#### BRIEF:
Without pictures, retype the following entries exactly.
**** PROVIDED INFORMATION ****
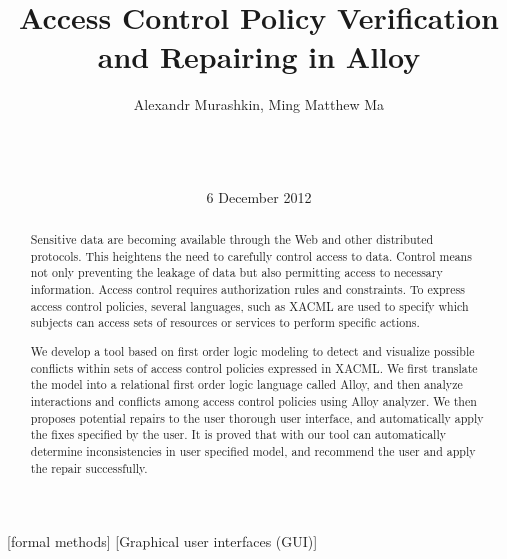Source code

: \documentclass{acm_proc_article-sp}
\begin{document}
\title{Access Control Policy Verification and Repairing in Alloy}


\author{
\alignauthor Alexandr Murashkin, Ming Matthew Ma \\
       \\
       \\
       \\
}
\date{6 December 2012}
\maketitle

\begin{abstract}
Sensitive data are becoming available through the Web and other distributed protocols. This heightens the need to carefully control access to data. Control means not only preventing the leakage of data but also permitting access to necessary information. Access control requires authorization rules and constraints. To express access control policies, several languages,
such as XACML are used to specify which subjects can  access sets of resources
or services to perform specific actions. 

We develop a tool based on first order logic modeling to detect and visualize possible conflicts within sets of access control policies expressed in XACML. We first translate the model
into a relational first order logic language called Alloy, and then analyze interactions
and conflicts among access control policies using Alloy analyzer. We then proposes potential repairs to the user thorough user interface, and automatically apply the fixes specified by the user. It is proved that with our tool can automatically determine inconsistencies in user specified model, and recommend the user and apply the repair successfully. 

\end{abstract}

[formal methods]
[Graphical user interfaces (GUI)]


\end{document}
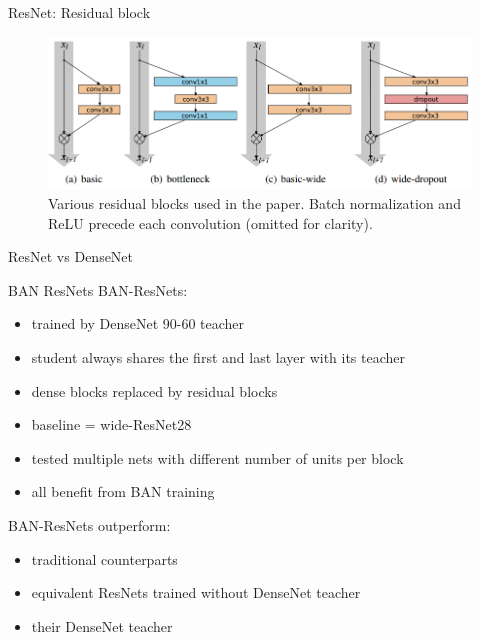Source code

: \documentclass{beamer}
\begin{document}
\begin{frame}{ResNet: Residual block}
\begin{figure}[h]
\includegraphics[width=\textwidth]{img/resnet_blocks}
\caption{Various residual blocks used in the paper. Batch normalization and ReLU precede
each convolution (omitted for clarity). \cite{cit:resnet}}
\end{figure}
\end{frame}
\begin{frame}{ResNet vs DenseNet}

\end{frame}
\begin{frame}{BAN ResNets}
BAN-ResNets:
\begin{itemize}
\item trained by DenseNet 90-60 teacher
\item student always shares the first and last layer with its
teacher
\item dense blocks replaced by residual blocks
\item baseline = wide-ResNet28 \cite{cit:resnet}
\item tested multiple nets with different number of units per block
\item all benefit from BAN training

\end{itemize}

\vfill

BAN-ResNets outperform:
\begin{itemize}
\item traditional counterparts
\item equivalent ResNets trained without DenseNet teacher
\item their DenseNet teacher
\end{itemize}
\end{frame}
\end{document}

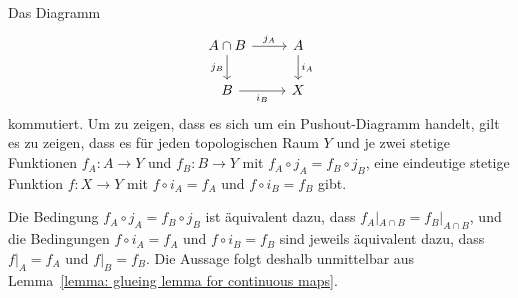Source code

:Das Diagramm
\[
  \begin{tikzcd}
      A \cap B
      \arrow{r}{j_A}
      \arrow[swap]{d}{j_B}
    & A
      \arrow{d}{i_A}
    \\
      B
      \arrow[swap]{r}{i_B}
    & X
  \end{tikzcd}
\]
kommutiert.
Um zu zeigen, dass es sich um ein Pushout-Diagramm handelt, gilt es zu zeigen, dass es für jeden topologischen Raum $Y$ und je zwei stetige Funktionen $f_A \colon A \to Y$ und $f_B \colon B \to Y$ mit $f_A \circ j_A = f_B \circ j_B$, eine eindeutige stetige Funktion $f \colon X \to Y$ mit $f \circ i_A = f_A$ und $f \circ i_B = f_B$ gibt.

Die Bedingung $f_A \circ j_A = f_B \circ j_B$ ist äquivalent dazu, dass $f_A|_{A \cap B} = f_B|_{A \cap B}$, und die Bedingungen $f \circ i_A = f_A$ und $f \circ i_B = f_B$ sind jeweils äquivalent dazu, dass $f|_A = f_A$ und $f|_B = f_B$.
Die Aussage folgt deshalb unmittelbar aus Lemma~\ref{lemma: glueing lemma for continuous maps}.
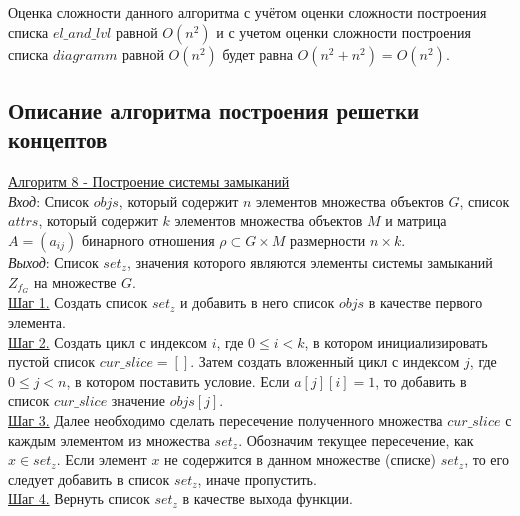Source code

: \documentclass[bachelor, och, labwork]{shiza}
\begin{document}
            Оценка сложности данного алгоритма с учётом оценки сложности построения списка $el\_and\_lvl$ равной $O(n^2)$ и с учетом оценки сложности
            построения списка $diagramm$ равной $O(n^2)$ будет равна $O(n^2 + n^2) = O(n^2)$.\\


    \subsection{Описание алгоритма построения решетки концептов}

        \underline{Алгоритм 8 - Построение системы замыканий}\\
            \textit{Вход}: Список $objs$, который содержит $n$ элементов множества объектов $G$, список $attrs$, 
            который содержит $k$ элементов множества объектов $M$ и матрица $A = (a_{ij})$ бинарного отношения
            $\rho \subset G \times M$ размерности $n \times k$. \\
            \textit{Выход}: Список $set_z$, значения которого являются элементы системы замыканий $Z_{f_G}$
            на множестве $G$.\\
            \underline{Шаг 1.} Создать список $set_z$ и добавить в него список $objs$ в качестве первого элемента.\\
            \underline{Шаг 2.} Создать цикл с индексом $i$, где $0 \leq i < k$, в котором инициализировать пустой список $cur\_slice = []$.
            Затем создать вложенный цикл с индексом $j$, где $0 \leq j < n$, в котором поставить условие. Если $a[j][i] = 1$, то добавить
            в список $cur\_slice$ значение $objs[j]$.\\
            \underline{Шаг 3.} Далее необходимо сделать пересечение полученного множества $cur\_slice$ с каждым элементом из множества
            $set_z$. Обозначим текущее пересечение, как $x \in set_z$. Если элемент $x$ не содержится в данном множестве (списке) $set_z$,
            то его следует добавить в список $set_z$, иначе пропустить.\\
            \underline{Шаг 4.} Вернуть список $set_z$ в качестве выхода функции.\\ 
            
\end{document}
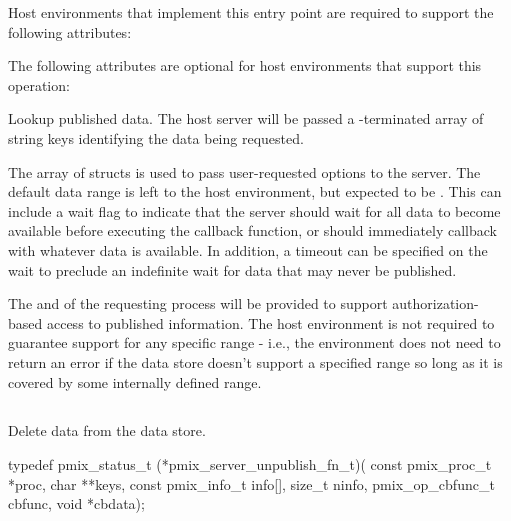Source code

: 
\divider

Host environments that implement this entry point are required to support the following attributes:


\reqattrend

\optattrstart
The following attributes are optional for host environments that support this operation:


\optattrend


\descr

Lookup published data.
The host server will be passed a -terminated array of string keys identifying the data being requested.

The array of  structs is used to pass user-requested options to the server. The default data range is left to the host environment, but expected to be .
This can include a wait flag to indicate that the server should wait for all data to become available before executing the callback function, or should immediately callback with whatever data is available.
In addition, a timeout can be specified on the wait to preclude an indefinite wait for data that may never be published.

\advicermstart
The  and  of the requesting process will be provided to support authorization-based access to published information. The host environment is not required to guarantee support for any specific range - i.e., the environment does not need to return an error if the data store doesn't support a specified range so long as it is covered by some internally defined range.
\advicermend

\subsection{}

\summary

Delete data from the data store.

\format

\cspecificstart
\begin{codepar}
typedef pmix_status_t (*pmix_server_unpublish_fn_t)(
                             const pmix_proc_t *proc,
                             char **keys,
                             const pmix_info_t info[],
                             size_t ninfo,
                             pmix_op_cbfunc_t cbfunc,
                             void *cbdata);
\end{codepar}
\cspecificend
****
#### ANSWER TO THIS PROBLEM:
Source code

: \documentclass{acm_proc_article-sp}
\begin{document}
\title{Access Control Policy Verification and Repairing in Alloy}


\author{
\alignauthor Alexandr Murashkin, Ming Matthew Ma \\
       \\
       \\
       \\
}
\date{6 December 2012}
\maketitle

\begin{abstract}
Sensitive data are becoming available through the Web and other distributed protocols. This heightens the need to carefully control access to data. Control means not only preventing the leakage of data but also permitting access to necessary information. Access control requires authorization rules and constraints. To express access control policies, several languages,
such as XACML are used to specify which subjects can  access sets of resources
or services to perform specific actions. 

We develop a tool based on first order logic modeling to detect and visualize possible conflicts within sets of access control policies expressed in XACML. We first translate the model
into a relational first order logic language called Alloy, and then analyze interactions
and conflicts among access control policies using Alloy analyzer. We then proposes potential repairs to the user thorough user interface, and automatically apply the fixes specified by the user. It is proved that with our tool can automatically determine inconsistencies in user specified model, and recommend the user and apply the repair successfully. 

\end{abstract}

[formal methods]
[Graphical user interfaces (GUI)]


\end{document}
Source code

: \documentclass{beamer}
\begin{document}
\begin{frame}{ResNet: Residual block}
\begin{figure}[h]
\includegraphics[width=\textwidth]{img/resnet_blocks}
\caption{Various residual blocks used in the paper. Batch normalization and ReLU precede
each convolution (omitted for clarity). \cite{cit:resnet}}
\end{figure}
\end{frame}
\begin{frame}{ResNet vs DenseNet}

\end{frame}
\begin{frame}{BAN ResNets}
BAN-ResNets:
\begin{itemize}
\item trained by DenseNet 90-60 teacher
\item student always shares the first and last layer with its
teacher
\item dense blocks replaced by residual blocks
\item baseline = wide-ResNet28 \cite{cit:resnet}
\item tested multiple nets with different number of units per block
\item all benefit from BAN training

\end{itemize}

\vfill

BAN-ResNets outperform:
\begin{itemize}
\item traditional counterparts
\item equivalent ResNets trained without DenseNet teacher
\item their DenseNet teacher
\end{itemize}
\end{frame}
\end{document}

Source code

:Das Diagramm
\[
  \begin{tikzcd}
      A \cap B
      \arrow{r}{j_A}
      \arrow[swap]{d}{j_B}
    & A
      \arrow{d}{i_A}
    \\
      B
      \arrow[swap]{r}{i_B}
    & X
  \end{tikzcd}
\]
kommutiert.
Um zu zeigen, dass es sich um ein Pushout-Diagramm handelt, gilt es zu zeigen, dass es für jeden topologischen Raum $Y$ und je zwei stetige Funktionen $f_A \colon A \to Y$ und $f_B \colon B \to Y$ mit $f_A \circ j_A = f_B \circ j_B$, eine eindeutige stetige Funktion $f \colon X \to Y$ mit $f \circ i_A = f_A$ und $f \circ i_B = f_B$ gibt.

Die Bedingung $f_A \circ j_A = f_B \circ j_B$ ist äquivalent dazu, dass $f_A|_{A \cap B} = f_B|_{A \cap B}$, und die Bedingungen $f \circ i_A = f_A$ und $f \circ i_B = f_B$ sind jeweils äquivalent dazu, dass $f|_A = f_A$ und $f|_B = f_B$.
Die Aussage folgt deshalb unmittelbar aus Lemma~\ref{lemma: glueing lemma for continuous maps}.
Source code

: \documentclass[bachelor, och, labwork]{shiza}
\begin{document}
            Оценка сложности данного алгоритма с учётом оценки сложности построения списка $el\_and\_lvl$ равной $O(n^2)$ и с учетом оценки сложности
            построения списка $diagramm$ равной $O(n^2)$ будет равна $O(n^2 + n^2) = O(n^2)$.\\


    \subsection{Описание алгоритма построения решетки концептов}

        \underline{Алгоритм 8 - Построение системы замыканий}\\
            \textit{Вход}: Список $objs$, который содержит $n$ элементов множества объектов $G$, список $attrs$, 
            который содержит $k$ элементов множества объектов $M$ и матрица $A = (a_{ij})$ бинарного отношения
            $\rho \subset G \times M$ размерности $n \times k$. \\
            \textit{Выход}: Список $set_z$, значения которого являются элементы системы замыканий $Z_{f_G}$
            на множестве $G$.\\
            \underline{Шаг 1.} Создать список $set_z$ и добавить в него список $objs$ в качестве первого элемента.\\
            \underline{Шаг 2.} Создать цикл с индексом $i$, где $0 \leq i < k$, в котором инициализировать пустой список $cur\_slice = []$.
            Затем создать вложенный цикл с индексом $j$, где $0 \leq j < n$, в котором поставить условие. Если $a[j][i] = 1$, то добавить
            в список $cur\_slice$ значение $objs[j]$.\\
            \underline{Шаг 3.} Далее необходимо сделать пересечение полученного множества $cur\_slice$ с каждым элементом из множества
            $set_z$. Обозначим текущее пересечение, как $x \in set_z$. Если элемент $x$ не содержится в данном множестве (списке) $set_z$,
            то его следует добавить в список $set_z$, иначе пропустить.\\
            \underline{Шаг 4.} Вернуть список $set_z$ в качестве выхода функции.\\ 
            
\end{document}
Source code

: 
\divider

Host environments that implement this entry point are required to support the following attributes:


\reqattrend

\optattrstart
The following attributes are optional for host environments that support this operation:


\optattrend


\descr

Lookup published data.
The host server will be passed a -terminated array of string keys identifying the data being requested.

The array of  structs is used to pass user-requested options to the server. The default data range is left to the host environment, but expected to be .
This can include a wait flag to indicate that the server should wait for all data to become available before executing the callback function, or should immediately callback with whatever data is available.
In addition, a timeout can be specified on the wait to preclude an indefinite wait for data that may never be published.

\advicermstart
The  and  of the requesting process will be provided to support authorization-based access to published information. The host environment is not required to guarantee support for any specific range - i.e., the environment does not need to return an error if the data store doesn't support a specified range so long as it is covered by some internally defined range.
\advicermend

\subsection{}

\summary

Delete data from the data store.

\format

\cspecificstart
\begin{codepar}
typedef pmix_status_t (*pmix_server_unpublish_fn_t)(
                             const pmix_proc_t *proc,
                             char **keys,
                             const pmix_info_t info[],
                             size_t ninfo,
                             pmix_op_cbfunc_t cbfunc,
                             void *cbdata);
\end{codepar}
\cspecificend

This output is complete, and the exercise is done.